The following program creates two groups of Pthreads, an READ group and an WRITE group, to create an exact copy of a source file passed as a command-line argument.
The program is invoked as follows:
copy <total-reader-threads> <total-writer-threads> <input-file> <output-file> <buffer-size> <reader-log> <writer-log>
<total-reader-threads> | is the number of READ threads to create. There should be at least 1. |
<total-writer-threads> | is the number of WRITE threads to create. There should be at least 1. |
<input-file> | is the pathname of the file to be copied. It should exist and be readable. |
<output-file> | is the name to be given to the copy. If a file with that name already exists, it should be overwritten. |
<buffer-size> | is the capacity, in terms of BufferItem’s, of the shared buffer. This should be at least 1. |
<reader-log> | the READ threads write some trace information to this file. If a file with that name already exists, it should be overwritten. |
<writer-log> | the WRITE threads write some trace information to this file. If a file with that name already exists, it should be overwritten. |
The original main thread is not part of either group. The main() function should open the source file, and create/initialize a circular buffer, and create all READ and WRITE threads. Then, the main thread waits for all these threads to finish. All READ and WRITE threads share the circular buffer. Each buffer slot stores 2 pieces of information: one data byte read from the source file and its offset in the source file.
typedef struct { char data; off_t offset; } BufferItem;
Each READ thread goes to sleep for some random time between 0 and 0.01 seconds upon being created. Then, it reads the next single byte from the file and saves that byte and its offset in the file it to the next available empty slot in the circular buffer. Then, this READ threads goes to sleep for some random time between 0 and 0.01 seconds and then go back to read the next byte, until the end of file.
Similarly, upon being created, each WRITE thread sleeps for some random time between 0 and 0.01 seconds and it reads a byte and its offset from the next available nonempty buffer slot, and then writes the byte to that offset in the target file. Then, it also goes to sleep for some random time between 0 and 0.01 seconds and goes back to copy next byte until nothing is left.
For debugging purposes, each thread writes some information to two log files, so we can better trace the execution of the program.

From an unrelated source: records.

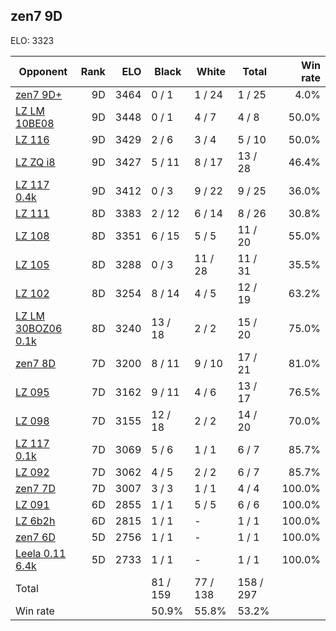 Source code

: ## zen7 9D ##

ELO: 3323

Opponent | Rank | ELO | Black | White | Total | Win rate
---------|-----:|----:|-------|-------|-------|-------:
[zen7 9D+](zen7%209D+.md) | 9D | 3464 | 0 / 1 | 1 / 24 | 1 / 25 | 4.0%
[LZ LM 10BE08](LZ%20LM%2010BE08.md) | 9D | 3448 | 0 / 1 | 4 / 7 | 4 / 8 | 50.0%
[LZ 116](LZ%20116.md) | 9D | 3429 | 2 / 6 | 3 / 4 | 5 / 10 | 50.0%
[LZ ZQ i8](LZ%20ZQ%20i8.md) | 9D | 3427 | 5 / 11 | 8 / 17 | 13 / 28 | 46.4%
[LZ 117 0.4k](LZ%20117%200.4k.md) | 9D | 3412 | 0 / 3 | 9 / 22 | 9 / 25 | 36.0%
[LZ 111](LZ%20111.md) | 8D | 3383 | 2 / 12 | 6 / 14 | 8 / 26 | 30.8%
[LZ 108](LZ%20108.md) | 8D | 3351 | 6 / 15 | 5 / 5 | 11 / 20 | 55.0%
[LZ 105](LZ%20105.md) | 8D | 3288 | 0 / 3 | 11 / 28 | 11 / 31 | 35.5%
[LZ 102](LZ%20102.md) | 8D | 3254 | 8 / 14 | 4 / 5 | 12 / 19 | 63.2%
[LZ LM 30BOZ06 0.1k](LZ%20LM%2030BOZ06%200.1k.md) | 8D | 3240 | 13 / 18 | 2 / 2 | 15 / 20 | 75.0%
[zen7 8D](zen7%208D.md) | 7D | 3200 | 8 / 11 | 9 / 10 | 17 / 21 | 81.0%
[LZ 095](LZ%20095.md) | 7D | 3162 | 9 / 11 | 4 / 6 | 13 / 17 | 76.5%
[LZ 098](LZ%20098.md) | 7D | 3155 | 12 / 18 | 2 / 2 | 14 / 20 | 70.0%
[LZ 117 0.1k](LZ%20117%200.1k.md) | 7D | 3069 | 5 / 6 | 1 / 1 | 6 / 7 | 85.7%
[LZ 092](LZ%20092.md) | 7D | 3062 | 4 / 5 | 2 / 2 | 6 / 7 | 85.7%
[zen7 7D](zen7%207D.md) | 7D | 3007 | 3 / 3 | 1 / 1 | 4 / 4 | 100.0%
[LZ 091](LZ%20091.md) | 6D | 2855 | 1 / 1 | 5 / 5 | 6 / 6 | 100.0%
[LZ 6b2h](LZ%206b2h.md) | 6D | 2815 | 1 / 1 | - | 1 / 1 | 100.0%
[zen7 6D](zen7%206D.md) | 5D | 2756 | 1 / 1 | - | 1 / 1 | 100.0%
[Leela 0.11 6.4k](Leela%200.11%206.4k.md) | 5D | 2733 | 1 / 1 | - | 1 / 1 | 100.0%
Total | | | 81 / 159 | 77 / 138 | 158 / 297 | 
Win rate| | | 50.9% | 55.8% | 53.2% | 
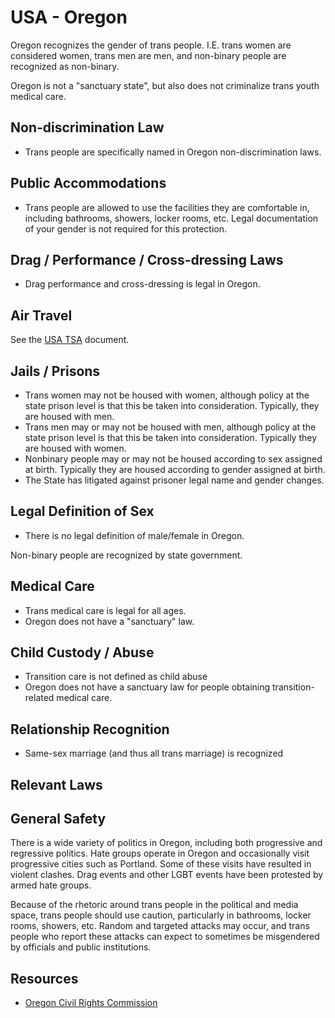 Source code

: # USA - Oregon

Oregon recognizes the gender of trans people. I.E. trans women are
considered women, trans men are men, and non-binary people are
recognized as non-binary.

Oregon is not a "sanctuary state", but also does not criminalize
trans youth medical care.

## Non-discrimination Law

 * Trans people are specifically named in Oregon non-discrimination laws.

## Public Accommodations

 * Trans people are allowed to use the facilities they are comfortable
   in, including bathrooms, showers, locker rooms, etc.  Legal
   documentation of your gender is not required for this protection.

## Drag / Performance / Cross-dressing Laws

 * Drag performance and cross-dressing is legal in Oregon.

## Air Travel

See the [USA TSA](../notes/tsa.md) document.

## Jails / Prisons

 * Trans women may not be housed with women, although policy at
   the state prison level is that this be taken into consideration.
   Typically, they are housed with men.
 * Trans men may or may not be housed with men, although policy at
   the state prison level is that this be taken into consideration.
   Typically they are housed with women.
 * Nonbinary people may or may not be housed according to sex
   assigned at birth. Typically they are housed according to gender
   assigned at birth.
 * The State has litigated against prisoner legal name and gender
   changes.

## Legal Definition of Sex

 * There is no legal definition of male/female in Oregon.

Non-binary people are recognized by state government.

## Medical Care

 * Trans medical care is legal for all ages.
 * Oregon does not have a "sanctuary" law.

## Child Custody / Abuse

 * Transition care is not defined as child abuse
 * Oregon does not have a sanctuary law for people obtaining
   transition-related medical care.

## Relationship Recognition

 * Same-sex marriage (and thus all trans marriage) is recognized

## Relevant Laws

## General Safety

There is a wide variety of politics in Oregon, including both
progressive and regressive politics. Hate groups operate in Oregon and
occasionally visit progressive cities such as Portland. Some of these
visits have resulted in violent clashes. Drag events and other LGBT
events have been protested by armed hate groups.

Because of the rhetoric around trans people in the political and media
space, trans people should use caution, particularly in bathrooms,
locker rooms, showers, etc.  Random and targeted attacks may occur, and
trans people who report these attacks can expect to sometimes be misgendered
by officials and public institutions.

## Resources

 * [Oregon Civil Rights Commission](https://www.oregon.gov/boli/civil-rights/pages/default.aspx)
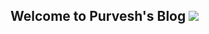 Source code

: ## Welcome to Purvesh's Blog <a href="https://github.com/purveshmakode24/blog"><img src="https://img.shields.io/badge/status-Active-green"/></a>

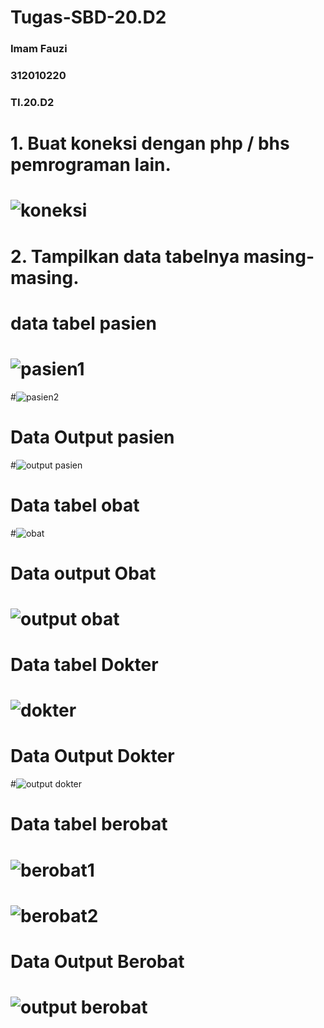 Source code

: # Tugas-SBD-20.D2

### Imam Fauzi
### 312010220
### TI.20.D2


# 1. Buat koneksi dengan php / bhs pemrograman lain.
# ![koneksi](https://user-images.githubusercontent.com/106543547/171024504-bf8936b2-5193-4a8d-aaaf-3a2865907335.jpg)
# 2. Tampilkan data tabelnya masing-masing.
# data tabel pasien
# ![pasien1](https://user-images.githubusercontent.com/106543547/171174379-ce9fddcd-03de-4047-971f-ad8a889662a9.PNG)
#![pasien2](https://user-images.githubusercontent.com/106543547/171024992-abdaf77d-755e-42e6-adfe-e5c333f8a086.jpg)
# Data Output pasien
#![output pasien](https://user-images.githubusercontent.com/106543547/171025091-d0ba2860-52a7-4242-a2e7-ae628173e61b.PNG)
# Data tabel obat
#![obat](https://user-images.githubusercontent.com/106543547/171025720-4a152ad6-0ca0-4205-b73f-ad6a1c2f5a3d.PNG)
# Data output Obat
# ![output obat](https://user-images.githubusercontent.com/106543547/171025770-3f5857b2-4280-4802-ba8e-ae02a25a6f50.PNG)
# Data tabel Dokter
# ![dokter](https://user-images.githubusercontent.com/106543547/171025896-d760d6fa-9c0d-4bd5-8af4-a62b6fb755e8.PNG)
# Data Output Dokter
#![output dokter](https://user-images.githubusercontent.com/106543547/171025957-cbf24d3f-cad4-4ff5-82a8-72680d7bb1ac.PNG)
# Data tabel berobat
# ![berobat1](https://user-images.githubusercontent.com/106543547/171026045-ce6b495c-a083-43e6-a03f-9c89d22f1138.PNG)
# ![berobat2](https://user-images.githubusercontent.com/106543547/171026064-360df77b-045d-44ea-9f22-91148c6c188c.PNG)
# Data Output Berobat
# ![output berobat](https://user-images.githubusercontent.com/106543547/171026165-4ecd61b9-ce40-49f9-b58f-91c0198ce252.PNG)
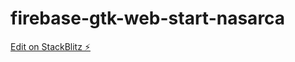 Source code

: # firebase-gtk-web-start-nasarca

[Edit on StackBlitz ⚡️](https://stackblitz.com/edit/firebase-gtk-web-start-nasarca)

Since all threads access common data, synchronization is required. The following pthread API’s are used:
pthread_attr_init | The pthread_attr_init() function initializes the thread attributes object pointed to by attr with default attribute values. After this call, individual attributes of the object can be set using various related functions (listed under SEE ALSO), and then the object can be used in one or more pthread_create(3) calls that create threads. |
pthread_create | The pthread_create() function starts a new thread in the calling process. The new thread starts execution by invoking start_routine(); arg is passed as the sole argument of start_routine(). |
pthread_exit | The pthread_exit() function terminates the calling thread and returns a value via retval that (if the thread is joinable) is available to another thread in the same process that calls pthread_join(3). |
pthread_join | The pthread_join() function waits for the thread specified by thread to terminate. If that thread has already terminated, then pthread_join() returns immediately. The thread specified by thread must be joinable. |
pthread_mutex_destroy | The pthread_mutex_destroy() function shall destroy the mutex object referenced by mutex; the mutex object becomes, in effect, uninitialized. An implementation may cause pthread_mutex_destroy() to set the object referenced by mutex to an invalid value. |
pthread_mutex_init | Destroy and initialize a mutex. |
Critical sections of code are used for both read and write threads.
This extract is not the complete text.